• Work to be completed: Find every line in the records that holds the string "itemize". Copy each one.

------------------------------

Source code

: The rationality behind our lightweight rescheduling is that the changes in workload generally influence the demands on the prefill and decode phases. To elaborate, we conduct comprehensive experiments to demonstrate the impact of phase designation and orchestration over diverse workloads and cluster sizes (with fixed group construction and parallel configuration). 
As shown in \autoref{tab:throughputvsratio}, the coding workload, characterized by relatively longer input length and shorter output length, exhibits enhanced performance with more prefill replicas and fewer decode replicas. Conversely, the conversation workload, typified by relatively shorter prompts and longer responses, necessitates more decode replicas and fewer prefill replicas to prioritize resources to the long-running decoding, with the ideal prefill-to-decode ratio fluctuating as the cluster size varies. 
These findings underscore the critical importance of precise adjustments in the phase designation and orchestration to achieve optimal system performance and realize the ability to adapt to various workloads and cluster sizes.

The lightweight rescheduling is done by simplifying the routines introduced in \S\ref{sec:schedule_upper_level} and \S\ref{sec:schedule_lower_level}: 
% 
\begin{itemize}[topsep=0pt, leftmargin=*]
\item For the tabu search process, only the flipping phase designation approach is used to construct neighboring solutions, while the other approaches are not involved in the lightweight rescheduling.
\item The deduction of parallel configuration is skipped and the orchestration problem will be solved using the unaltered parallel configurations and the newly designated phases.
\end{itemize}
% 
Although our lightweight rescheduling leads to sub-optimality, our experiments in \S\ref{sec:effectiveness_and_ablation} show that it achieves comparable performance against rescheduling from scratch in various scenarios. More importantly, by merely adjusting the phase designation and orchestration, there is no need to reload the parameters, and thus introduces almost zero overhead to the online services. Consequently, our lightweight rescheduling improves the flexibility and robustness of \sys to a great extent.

------------------------------

• Your response:
\begin{itemize}[topsep=0pt, leftmargin=*]
\end{itemize}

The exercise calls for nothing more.